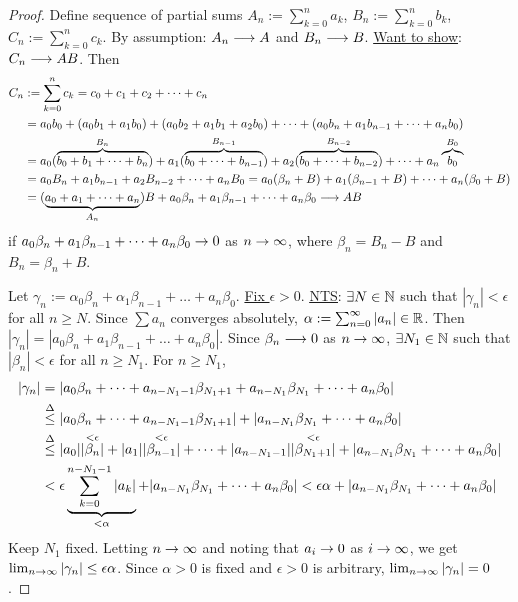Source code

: \documentclass[]{article}
\begin{document}
\begin{proof}
	Define sequence of partial sums $A_n:= \sum_{k=0}^n a_k$, $B_n:=\sum_{k=0}^nb_k$, $C_n:=\sum_{k=0}^n c_k$.
	By assumption: $A_n\lra A$ and $B_n\lra B$.
	\ul{Want to show}: $C_n\lra AB$.
	Then 
	\begin{align*}
		C_n&:=\sum_{k=0}^nc_k = c_0+c_1+c_2+\dots+c_n \\
		   &= a_0b_0+(a_0b_1+a_1b_0) + (a_0b_2+a_1b_1+a_2b_0) + \dots + (a_0b_n + a_1b_{n-1}+\dots+a_nb_0) \\
		   &= a_0(\ob{B_n}{b_0 + b_1+\dots+b_n}) + a_1(\ob{B_{n-1}}{b_0+\dots+b_{n-1}}) + a_2(\ob{B_{n-2}}{b_0+\dots+b_{n-2}}) + \dots + a_n\ob{B_0}{b_0} \\
		   &= a_0B_n + a_1b_{n-1} + a_2B_{n-2} + \dots + a_nB_0 
		   = a_0(\beta_n+B) + a_1(\beta_{n-1}+B) + \dots + a_n(\beta_0 + B) \\
		   &= (\ub{A_n}{a_0+a_1+\dots+a_n})B + a_0\beta_n + a_1\beta_{n-1} + \dots + a_n\beta_0 \lra AB
	\end{align*}
	if $a_0\beta_n+a_1\beta_{n-1}+\dots+a_n\beta_0\ra 0$ as $n\ra\infty$, where $\beta_n = B_n-B$ and $B_n=\beta_n+B$.
	
	Let $\gamma_n:= \alpha_0\beta_n + \alpha_1\beta_{n-1} + \dots + a_n\beta_0$.
	\ul{Fix $\epsilon>0$}. \ul{\ul{NTS}}: $\exists N\in\mb N$ such that $|\gamma_n|<\epsilon$ for all $n\geq N$.
	Since $\sum a_n$ converges absolutely, $\alpha:= \sum_{n=0}^\infty |a_n|\in\mb R$.
	Then $|\gamma_n|=|a_0\beta_n + a_1\beta_{n-1} + \dots + a_n\beta_0|$.
	Since $\beta_n\lra 0$ as $n\ra\infty$, $\exists N_1\in\mb N$ such that $|\beta_n|<\epsilon$ for all $n\geq N_1$.
	For $n\geq N_1$,
	\begin{align*}
		|\gamma_n|&=|a_0\beta_n+\dots+a_{n-N_1-1}\beta_{N_1+1} + a_{n-N_1}\beta_{N_1} + \dots + a_n\beta_0| \\
				  &\os{\Delta}{\leq} |a_0\beta_n + \dots + a_{n-N_1-1}\beta_{N_1+1}| + |a_{n-N_1}\beta_{N_1} + \dots + a_n\beta_0| \\
				  &\os{\Delta}{\leq} |a_0|\os{<\epsilon}{|\beta_n|}+|a_1|\os{<\epsilon}{|\beta_{n-1}|}+\dots + |a_{n-N_1-1}|\os{<\epsilon}{|\beta_{N_1+1}|} + |a_{n-N_1}\beta_{N_1} + \dots + a_n\beta_0| \\
				  &< \epsilon \ub{<\alpha}{\sum_{k=0}^{n-N_1-1} |a_k|} + |a_{n-N_1}\beta_{N_1} + \dots + a_n\beta_0| 
				  < \epsilon\alpha + |a_{n-N_1}\beta_{N_1} + \dots + a_n\beta_0|
	\end{align*}
	Keep $N_1$ fixed.
	Letting $n\ra\infty$ and noting that $a_i\ra0$ as $i\ra\infty$, we get $\lim_{n\ra\infty} |\gamma_n|\leq\epsilon\alpha$.
	Since $\alpha>0$ is fixed and $\epsilon>0$ is arbitrary, $\lim_{n\ra\infty} |\gamma_n| = 0$.
\end{proof}
\end{document}

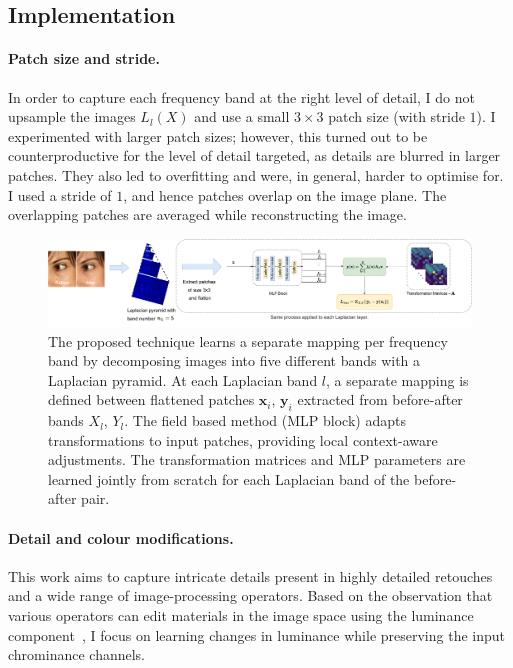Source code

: 
\subsection{Implementation}
\label{sec:Implementation}

 \paragraph{Patch size and stride.} In order to capture each frequency band at the right level of detail, I do not upsample the images $L_l(X)$ and use a small $3 \times 3$ patch size (with stride $1$). I experimented with larger patch sizes; however, this turned out to be counterproductive for the level of detail targeted, as details are blurred in larger patches. They also led to overfitting and were, in general, harder to optimise for. I used a stride of $1$, and hence patches overlap on the image plane. The overlapping patches are averaged while reconstructing the image.
 
 \begin{landscape}\centering
\vspace*{\fill}
\begin{figure}[htpb]
  \centering
  \includegraphics[width=1.5\textwidth]{Chapters/detail-retouching-figs/MainFig.pdf}
  \caption{The proposed technique learns a separate mapping per frequency band by decomposing images into five different bands with a Laplacian pyramid. At each Laplacian band $l$, a separate mapping is defined between flattened patches $\mathbf{x}_i$, $\mathbf{y}_i$ extracted from before-after bands $X_l$, $Y_l$. The field based method (MLP block) adapts transformations to input patches, providing local context-aware adjustments. The transformation matrices and MLP parameters are learned jointly from scratch for each Laplacian band of the before-after pair.}
 \label{fig:modelT}

\end{figure}
\vfill
\end{landscape}


\paragraph{Detail and colour modifications.} This work aims to capture intricate details present in highly detailed retouches and a wide range of image-processing operators. Based on the observation that various operators can edit materials in the image space using the luminance component~\cite{Boyadzhiev15Band}, I focus on learning changes in luminance while preserving the input chrominance channels.

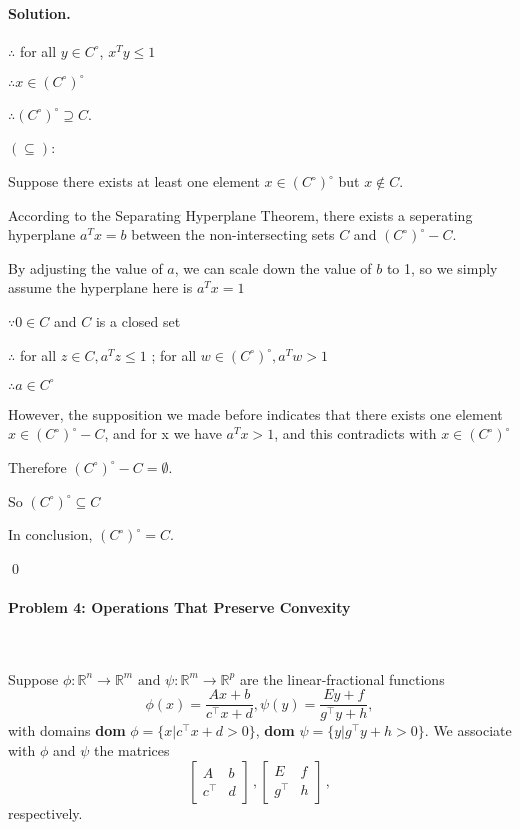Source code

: \documentclass[a4paper]{article}
\newenvironment{solution}
{\color{blue} \paragraph{Solution.}}
{\newline \qed}
\begin{document}
\begin{solution}
\begin{enumerate}[a)]
\begin{enumerate}[1)]
                $\therefore $ for all $y\in C^\circ$, $x^Ty\leq 1$

                $\therefore x\in (C^\circ)^\circ$

                $\therefore (C^\circ)^\circ \supseteq C$.

                $(\subseteq)$:

                Suppose there exists at least one element $x \in (C^\circ)^\circ$ but $x\not \in C$.

                According to the Separating Hyperplane Theorem, there exists a seperating hyperplane $a^Tx=b$ between the non-intersecting sets $C$ and $(C^\circ)^\circ-C$.

                By adjusting the value of $a$, we can scale down the value of $b$ to 1, so we simply assume the hyperplane here is $a^Tx=1$

                $\because 0\in C$ and $C$ is a closed set

                $\therefore$ for all $z\in C, a^Tz\leq 1$ ; for all $w \in (C^\circ)^\circ, a^Tw > 1$ 

                $\therefore a\in C^\circ$

                However, the supposition we made before indicates that there exists one element $x\in (C^\circ)^\circ-C$, and for x we have $a^Tx > 1$, and this contradicts with $x\in (C^\circ)^\circ$

                Therefore $(C^\circ)^\circ-C=\emptyset$.

                So $(C^\circ)^\circ\subseteq C$

                In conclusion, $(C^\circ)^\circ=C$.


            \end{enumerate}
    \end{enumerate}
\end{solution}

\paragraph{Problem 4: Operations That Preserve Convexity}
~

Suppose $\phi : \mathbb{R}^n \rightarrow \mathbb{R}^m \text{ and } \psi : \mathbb{R}^m \rightarrow \mathbb{R}^p$ are the linear-fractional functions
\begin{equation}
\phi(x) = \frac{Ax+b}{c^\top x + d}, \psi(y) = \frac{Ey+f}{g^\top y + h},
\end{equation}
with domains \textbf{dom }$\phi = \{ x | c^\top x + d > 0 \}$, \textbf{dom }$\psi = \{ y | g^\top y + h > 0 \}$. We associate with $\phi$ and $\psi$ the matrices
\begin{equation}
  \left[\begin{matrix}
   A & b \\
   c^\top & d
  \end{matrix}\right]\,,
  \left[\begin{matrix}
   E & f \\
   g^\top & h
  \end{matrix}\right]\,,
\end{equation}
respectively.
\end{document}
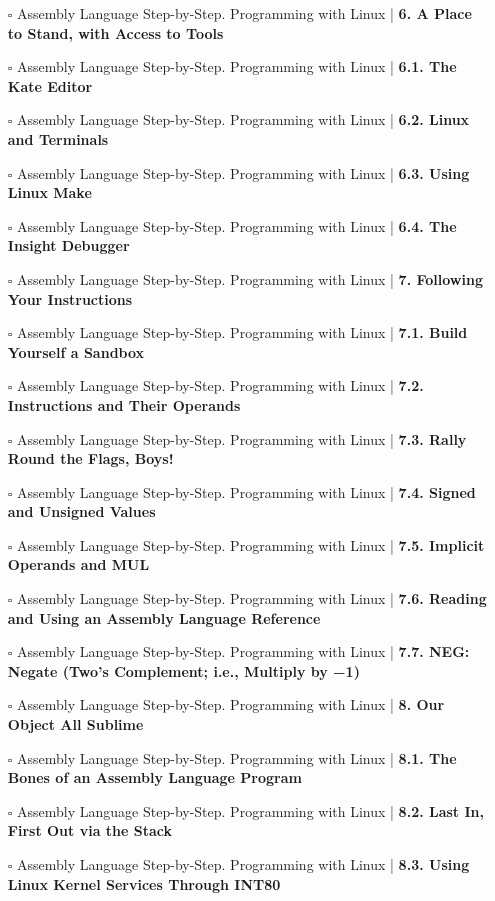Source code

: \documentclass[a4, landscape, 12pt]{article}
\newcommand{\checkbox}{$\square$}%
\begin{document}
\begin{itemize}
{}
\item [\checkbox]  Assembly Language Step-by-Step. Programming with Linux | \textbf{ 6. A Place to Stand, with Access to Tools
}
\item [\checkbox]  Assembly Language Step-by-Step. Programming with Linux | \textbf{ 6.1. The Kate Editor
}
\item [\checkbox]  Assembly Language Step-by-Step. Programming with Linux | \textbf{ 6.2. Linux and Terminals
}
\item [\checkbox]  Assembly Language Step-by-Step. Programming with Linux | \textbf{ 6.3. Using Linux Make
}
\item [\checkbox]  Assembly Language Step-by-Step. Programming with Linux | \textbf{ 6.4. The Insight Debugger
}
\item [\checkbox]  Assembly Language Step-by-Step. Programming with Linux | \textbf{ 7. Following Your Instructions
}
\item [\checkbox]  Assembly Language Step-by-Step. Programming with Linux | \textbf{ 7.1. Build Yourself a Sandbox
}
\item [\checkbox]  Assembly Language Step-by-Step. Programming with Linux | \textbf{ 7.2. Instructions and Their Operands
}
\item [\checkbox]  Assembly Language Step-by-Step. Programming with Linux | \textbf{ 7.3. Rally Round the Flags, Boys!
}
\item [\checkbox]  Assembly Language Step-by-Step. Programming with Linux | \textbf{ 7.4. Signed and Unsigned Values
}
\item [\checkbox]  Assembly Language Step-by-Step. Programming with Linux | \textbf{ 7.5. Implicit Operands and MUL
}
\item [\checkbox]  Assembly Language Step-by-Step. Programming with Linux | \textbf{ 7.6. Reading and Using an Assembly Language Reference
}
\item [\checkbox]  Assembly Language Step-by-Step. Programming with Linux | \textbf{ 7.7. NEG: Negate (Two's Complement; i.e., Multiply by −1)
}
\item [\checkbox]  Assembly Language Step-by-Step. Programming with Linux | \textbf{ 8. Our Object All Sublime
}
\item [\checkbox]  Assembly Language Step-by-Step. Programming with Linux | \textbf{ 8.1. The Bones of an Assembly Language Program
}
\item [\checkbox]  Assembly Language Step-by-Step. Programming with Linux | \textbf{ 8.2. Last In, First Out via the Stack
}
\item [\checkbox]  Assembly Language Step-by-Step. Programming with Linux | \textbf{ 8.3. Using Linux Kernel Services Through INT80
}
\end{itemize}
\end{document}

※

Exercise requirements: Figure out how many lines of the data above include "exists", then give the number and nothing more.

Task solution: 5